A Christmas Miracle: Kevin Hart’s Saturday Night Live Was Just Fine
Photo by Will Heath/NBC
The final Saturday Night Live episode of 2017 included, among other things, a sketch about a guy shitting his pants, a sketch about a horny llama with a big dick, a monologue joke about how Kevin Hart hits his kids, a monologue joke about how he respects women for their child-rearing skills but they just aren’t fun, a sketch about a guy whose nagging wife compels him to undress and presumably hump an enormous stuffed bear, two rockin’ songs by Foo Fighters and a delightful photoshopped image of Colin Jost with cornrows. In other words, it was one of stronger episodes of the season.

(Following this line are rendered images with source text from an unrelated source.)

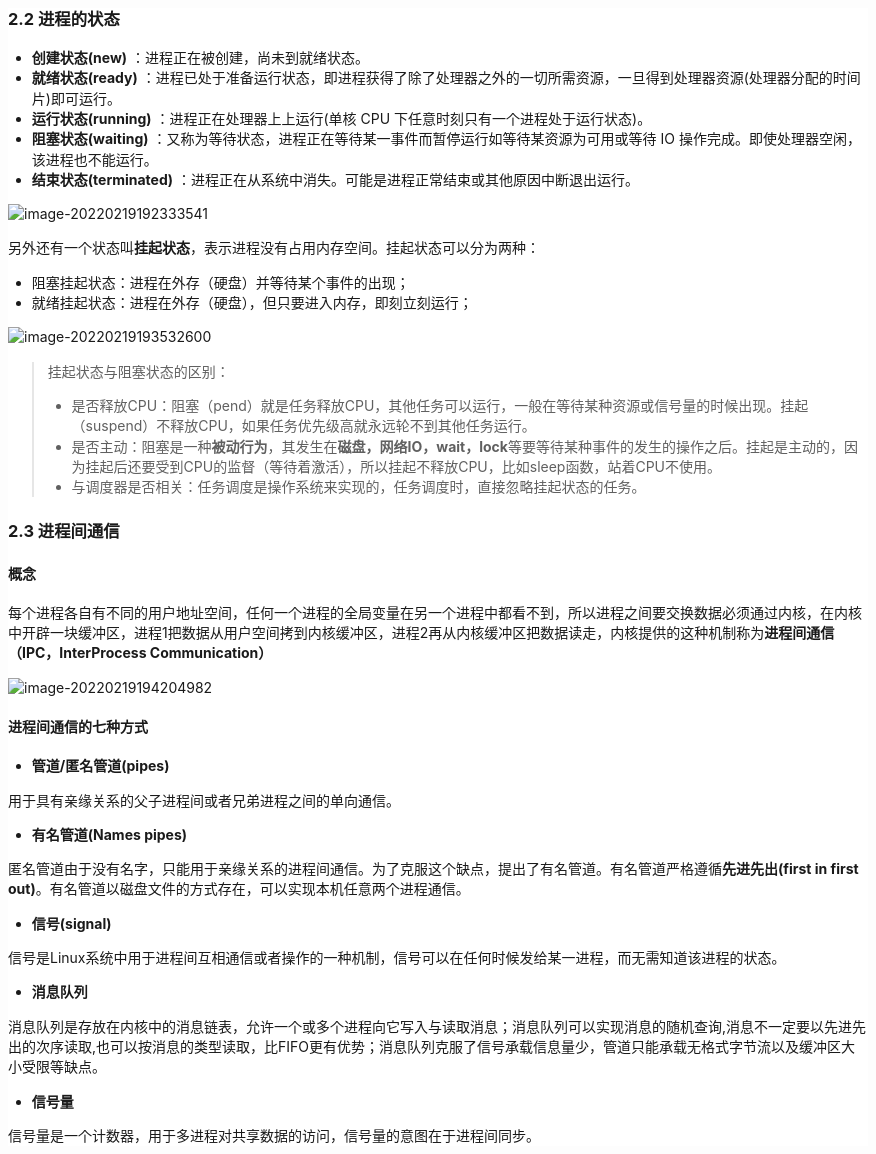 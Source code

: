 ### 2.2 进程的状态

- **创建状态(new)** ：进程正在被创建，尚未到就绪状态。
- **就绪状态(ready)** ：进程已处于准备运行状态，即进程获得了除了处理器之外的一切所需资源，一旦得到处理器资源(处理器分配的时间片)即可运行。
- **运行状态(running)** ：进程正在处理器上上运行(单核 CPU 下任意时刻只有一个进程处于运行状态)。
- **阻塞状态(waiting)** ：又称为等待状态，进程正在等待某一事件而暂停运行如等待某资源为可用或等待 IO 操作完成。即使处理器空闲，该进程也不能运行。
- **结束状态(terminated)** ：进程正在从系统中消失。可能是进程正常结束或其他原因中断退出运行。

![image-20220219192333541](https://narcissusblog-img.oss-cn-beijing.aliyuncs.com/uPic/file-02/image-20220219192333541.png)

另外还有一个状态叫**挂起状态**，表示进程没有占用内存空间。挂起状态可以分为两种：

- 阻塞挂起状态：进程在外存（硬盘）并等待某个事件的出现；
- 就绪挂起状态：进程在外存（硬盘），但只要进入内存，即刻立刻运行；

![image-20220219193532600](https://narcissusblog-img.oss-cn-beijing.aliyuncs.com/uPic/file-02/image-20220219193532600.png)

> 挂起状态与阻塞状态的区别：
>
> - 是否释放CPU：阻塞（pend）就是任务释放CPU，其他任务可以运行，一般在等待某种资源或信号量的时候出现。挂起（suspend）不释放CPU，如果任务优先级高就永远轮不到其他任务运行。
> - 是否主动：阻塞是一种**被动行为**，其发生在**磁盘，网络IO，wait，lock**等要等待某种事件的发生的操作之后。挂起是主动的，因为挂起后还要受到CPU的监督（等待着激活），所以挂起不释放CPU，比如sleep函数，站着CPU不使用。
> - 与调度器是否相关：任务调度是操作系统来实现的，任务调度时，直接忽略挂起状态的任务。

### 2.3 进程间通信

#### 概念

每个进程各自有不同的用户地址空间，任何一个进程的全局变量在另一个进程中都看不到，所以进程之间要交换数据必须通过内核，在内核中开辟一块缓冲区，进程1把数据从用户空间拷到内核缓冲区，进程2再从内核缓冲区把数据读走，内核提供的这种机制称为**进程间通信（IPC，InterProcess Communication）**

![image-20220219194204982](https://narcissusblog-img.oss-cn-beijing.aliyuncs.com/uPic/file-02/image-20220219194204982.png)

#### 进程间通信的七种方式

- **管道/匿名管道(pipes)**

用于具有亲缘关系的父子进程间或者兄弟进程之间的单向通信。

- **有名管道(Names pipes)**

匿名管道由于没有名字，只能用于亲缘关系的进程间通信。为了克服这个缺点，提出了有名管道。有名管道严格遵循**先进先出(first in first out)**。有名管道以磁盘文件的方式存在，可以实现本机任意两个进程通信。

- **信号(signal)**

信号是Linux系统中用于进程间互相通信或者操作的一种机制，信号可以在任何时候发给某一进程，而无需知道该进程的状态。

- **消息队列**

消息队列是存放在内核中的消息链表，允许一个或多个进程向它写入与读取消息；消息队列可以实现消息的随机查询,消息不一定要以先进先出的次序读取,也可以按消息的类型读取，比FIFO更有优势；消息队列克服了信号承载信息量少，管道只能承载无格式字节流以及缓冲区大小受限等缺点。

- **信号量**

信号量是一个计数器，用于多进程对共享数据的访问，信号量的意图在于进程间同步。
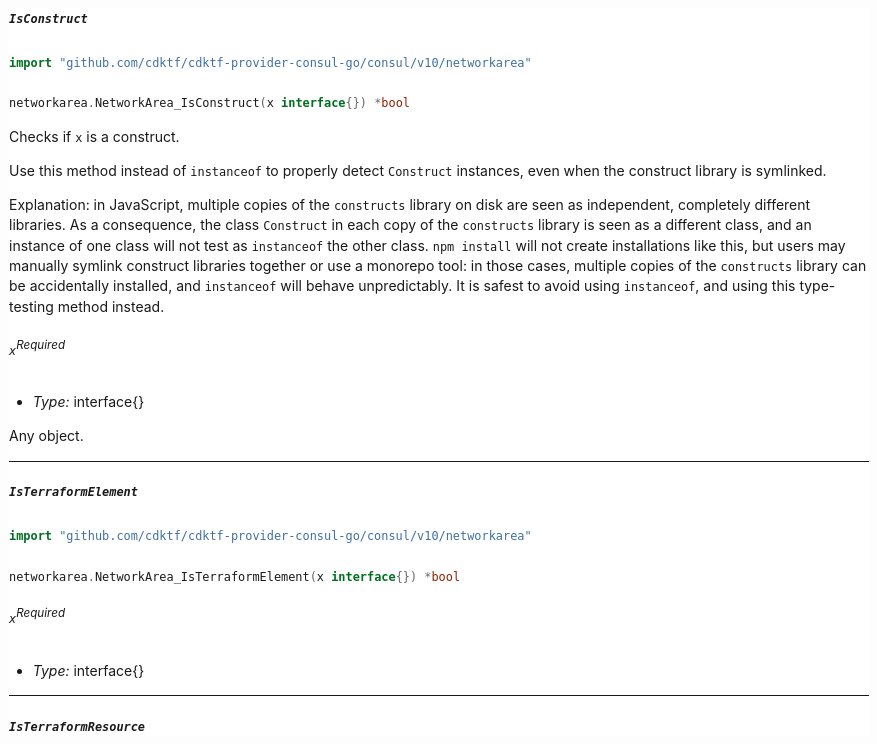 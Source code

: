 
##### `IsConstruct` <a name="IsConstruct" id="@cdktf/provider-consul.networkArea.NetworkArea.isConstruct"></a>

```go
import "github.com/cdktf/cdktf-provider-consul-go/consul/v10/networkarea"

networkarea.NetworkArea_IsConstruct(x interface{}) *bool
```

Checks if `x` is a construct.

Use this method instead of `instanceof` to properly detect `Construct`
instances, even when the construct library is symlinked.

Explanation: in JavaScript, multiple copies of the `constructs` library on
disk are seen as independent, completely different libraries. As a
consequence, the class `Construct` in each copy of the `constructs` library
is seen as a different class, and an instance of one class will not test as
`instanceof` the other class. `npm install` will not create installations
like this, but users may manually symlink construct libraries together or
use a monorepo tool: in those cases, multiple copies of the `constructs`
library can be accidentally installed, and `instanceof` will behave
unpredictably. It is safest to avoid using `instanceof`, and using
this type-testing method instead.

###### `x`<sup>Required</sup> <a name="x" id="@cdktf/provider-consul.networkArea.NetworkArea.isConstruct.parameter.x"></a>

- *Type:* interface{}

Any object.

---

##### `IsTerraformElement` <a name="IsTerraformElement" id="@cdktf/provider-consul.networkArea.NetworkArea.isTerraformElement"></a>

```go
import "github.com/cdktf/cdktf-provider-consul-go/consul/v10/networkarea"

networkarea.NetworkArea_IsTerraformElement(x interface{}) *bool
```

###### `x`<sup>Required</sup> <a name="x" id="@cdktf/provider-consul.networkArea.NetworkArea.isTerraformElement.parameter.x"></a>

- *Type:* interface{}

---

##### `IsTerraformResource` <a name="IsTerraformResource" id="@cdktf/provider-consul.networkArea.NetworkArea.isTerraformResource"></a>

Dave Becky client Kevin Hart is a natural host, all boyish energy, physicality and a peerless competence with cue cards. His monologue started as a funny, honest exploration of his anxieties over the imminent birth of his third child. It got weird, though, in a bit about how raising kids forces you to make up new words, such as a wordless urgent exclamation one uses to say, basically, “don’t do that.” The sound, he said, becomes so ingrained in us that if you go up behind a stranger and make it, they’ll flinch, “‘cause it always follows with a hit.” The implication, I suppose, is that he strikes his children? Does that track? I think that tracks. And this was a punchline! Then he went off on a stemwinder about how he respects women because they’re so good at taking care of kids, but what they’re not good at is being fun. Dads are the fun ones, you see, and being fun is the harder job. This from a guy who last week admitted to cheating on his pregnant wife. Cool!
Most of Hart’s characters were good old-fashioned oddballs in normal worlds: an incomprehensible Shaquille O’Neal (on stilts!) on Inside the NBA a guy in a business meeting who clumsily fakes a family emergency when he needs to go to the bathroom, a superhero pulled over by cops and busted for drug possession, a fitness personality named “Active Jack.” That second sketch, “Office Phone Call,” was probably one of the episode’s highlights, despite certain, er, played-out elements of the premise. It was a classically structured three-beat sketch whose action escalated to an obvious, but still surprising climax; its third beat inverted the premise in what was, I daresay, a moving turn. Pete Davidson, always a pleasure, featured prominently.